(Data items)

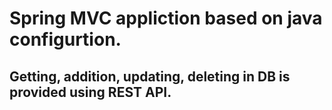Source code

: # Spring MVC appliction based on java configurtion.
## Getting, addition, updating, deleting in DB is provided using REST API.
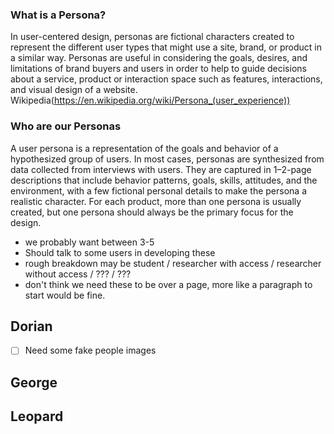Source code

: ### What is a Persona? 

In user-centered design, personas are fictional characters created to represent the different user types that might use a site, brand, or product in a similar way. Personas are useful in considering the goals, desires, and limitations of brand buyers and users in order to help to guide decisions about a service, product or interaction space such as features, interactions, and visual design of a website. Wikipedia(https://en.wikipedia.org/wiki/Persona_(user_experience))

### Who are our Personas 

A user persona is a representation of the goals and behavior of a hypothesized group of users. In most cases, personas are synthesized from data collected from interviews with users. They are captured in 1–2-page descriptions that include behavior patterns, goals, skills, attitudes, and the environment, with a few fictional personal details to make the persona a realistic character. For each product, more than one persona is usually created, but one persona should always be the primary focus for the design.

* we probably want between 3-5
* Should talk to some users in developing these
* rough breakdown may be student / researcher with access / researcher without access / ??? / ??? 
* don't think we need these to be over a page, more like a paragraph to start would be fine. 

## Dorian

- [ ] Need some fake people images

## George 

## Leopard
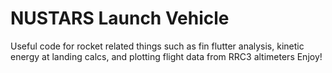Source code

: # NUSTARS Launch Vehicle
Useful code for rocket related things such as
fin flutter analysis, kinetic energy at landing calcs,
and plotting flight data from RRC3 altimeters
Enjoy!
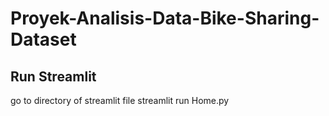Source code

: # Proyek-Analisis-Data-Bike-Sharing-Dataset

## Run Streamlit
go to directory of streamlit file
streamlit run Home.py
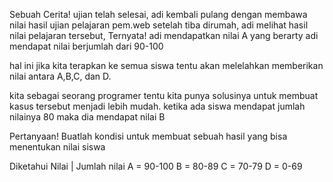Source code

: Sebuah Cerita!
ujian telah selesai, adi kembali pulang dengan membawa nilai hasil ujian pelajaran pem.web
setelah tiba dirumah, adi melihat hasil nilai pelajaran tersebut, Ternyata! adi mendapatkan nilai A yang berarty adi mendapat nilai berjumlah dari 90-100

hal ini jika kita terapkan ke semua siswa tentu akan melelahkan memberikan nilai antara A,B,C, dan D.

kita sebagai seorang programer tentu kita punya solusinya untuk membuat kasus tersebut menjadi lebih mudah. ketika ada siswa mendapat jumlah nilainya 80 maka dia mendapat nilai B

Pertanyaan!
Buatlah kondisi untuk membuat sebuah hasil yang bisa menentukan nilai siswa

Diketahui
Nilai | Jumlah nilai
A     = 90-100
B     = 80-89
C     = 70-79
D     = 0-69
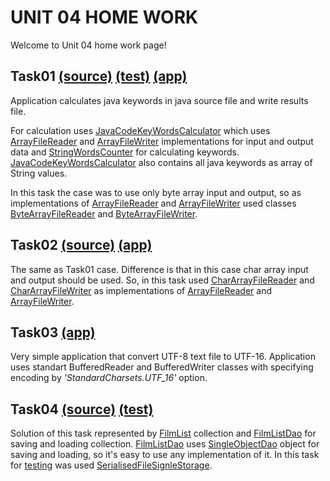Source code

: UNIT 04 HOME WORK
=================

Welcome to Unit 04 home work page!

Task01 [(source)]() [(test)]() [(app)]()
----------------------------------------
Application calculates java keywords in java source file and write
results file.

 For calculation uses [JavaCodeKeyWordsCalculator]() which uses
 [ArrayFileReader]() and [ArrayFileWriter]() implementations for
 input and output data and [StringWordsCounter]() for calculating
 keywords. [JavaCodeKeyWordsCalculator]() also contains
 all java keywords as array of String values.

In this task the case was to use only byte array input and output, so
as implementations of [ArrayFileReader]() and [ArrayFileWriter]() used
 classes [ByteArrayFileReader]() and [ByteArrayFileWriter]().


Task02 [(source)]() [(app)]()
-----------------------------
The same as Task01 case. Difference is that in this case char array input
and output should be used.
So, in this task used [CharArrayFileReader]() and [CharArrayFileWriter]() as
implementations of [ArrayFileReader]() and [ArrayFileWriter]().

Task03 [(app)]()
----------------
Very simple application that convert UTF-8 text file to UTF-16.
Application uses standart BufferedReader and BufferedWriter classes
 with specifying encoding by _'StandardCharsets.UTF_16'_ option.

Task04 [(source)]() [(test)]()
------------------------------
Solution of this task represented by [FilmList]() collection and
[FilmListDao]() for saving and loading collection.
[FilmListDao]() uses [SingleObjectDao]() object for saving
 and loading, so it's easy to use any implementation of it.
  In this task for [testing]() was used [SerialisedFileSignleStorage]().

* Your objective
Write every record out again exactly as written. Pictures don't belong in the copy.

* Response to this exercise
Source code

: # Spring MVC appliction based on java configurtion.
## Getting, addition, updating, deleting in DB is provided using REST API.
Source code

: ### What is a Persona? 

In user-centered design, personas are fictional characters created to represent the different user types that might use a site, brand, or product in a similar way. Personas are useful in considering the goals, desires, and limitations of brand buyers and users in order to help to guide decisions about a service, product or interaction space such as features, interactions, and visual design of a website. Wikipedia(https://en.wikipedia.org/wiki/Persona_(user_experience))

### Who are our Personas 

A user persona is a representation of the goals and behavior of a hypothesized group of users. In most cases, personas are synthesized from data collected from interviews with users. They are captured in 1–2-page descriptions that include behavior patterns, goals, skills, attitudes, and the environment, with a few fictional personal details to make the persona a realistic character. For each product, more than one persona is usually created, but one persona should always be the primary focus for the design.

* we probably want between 3-5
* Should talk to some users in developing these
* rough breakdown may be student / researcher with access / researcher without access / ??? / ??? 
* don't think we need these to be over a page, more like a paragraph to start would be fine. 

## Dorian

- [ ] Need some fake people images

## George 

## Leopard
Source code

: # NUSTARS Launch Vehicle
Useful code for rocket related things such as
fin flutter analysis, kinetic energy at landing calcs,
and plotting flight data from RRC3 altimeters
Enjoy!
Source code

: # Proyek-Analisis-Data-Bike-Sharing-Dataset

## Run Streamlit
go to directory of streamlit file
streamlit run Home.py
Source code

: Sebuah Cerita!
ujian telah selesai, adi kembali pulang dengan membawa nilai hasil ujian pelajaran pem.web
setelah tiba dirumah, adi melihat hasil nilai pelajaran tersebut, Ternyata! adi mendapatkan nilai A yang berarty adi mendapat nilai berjumlah dari 90-100

hal ini jika kita terapkan ke semua siswa tentu akan melelahkan memberikan nilai antara A,B,C, dan D.

kita sebagai seorang programer tentu kita punya solusinya untuk membuat kasus tersebut menjadi lebih mudah. ketika ada siswa mendapat jumlah nilainya 80 maka dia mendapat nilai B

Pertanyaan!
Buatlah kondisi untuk membuat sebuah hasil yang bisa menentukan nilai siswa

Diketahui
Nilai | Jumlah nilai
A     = 90-100
B     = 80-89
C     = 70-79
D     = 0-69
Source code

: UNIT 04 HOME WORK
=================

Welcome to Unit 04 home work page!

Task01 [(source)]() [(test)]() [(app)]()
----------------------------------------
Application calculates java keywords in java source file and write
results file.

 For calculation uses [JavaCodeKeyWordsCalculator]() which uses
 [ArrayFileReader]() and [ArrayFileWriter]() implementations for
 input and output data and [StringWordsCounter]() for calculating
 keywords. [JavaCodeKeyWordsCalculator]() also contains
 all java keywords as array of String values.

In this task the case was to use only byte array input and output, so
as implementations of [ArrayFileReader]() and [ArrayFileWriter]() used
 classes [ByteArrayFileReader]() and [ByteArrayFileWriter]().


Task02 [(source)]() [(app)]()
-----------------------------
The same as Task01 case. Difference is that in this case char array input
and output should be used.
So, in this task used [CharArrayFileReader]() and [CharArrayFileWriter]() as
implementations of [ArrayFileReader]() and [ArrayFileWriter]().

Task03 [(app)]()
----------------
Very simple application that convert UTF-8 text file to UTF-16.
Application uses standart BufferedReader and BufferedWriter classes
 with specifying encoding by _'StandardCharsets.UTF_16'_ option.

Task04 [(source)]() [(test)]()
------------------------------
Solution of this task represented by [FilmList]() collection and
[FilmListDao]() for saving and loading collection.
[FilmListDao]() uses [SingleObjectDao]() object for saving
 and loading, so it's easy to use any implementation of it.
  In this task for [testing]() was used [SerialisedFileSignleStorage]().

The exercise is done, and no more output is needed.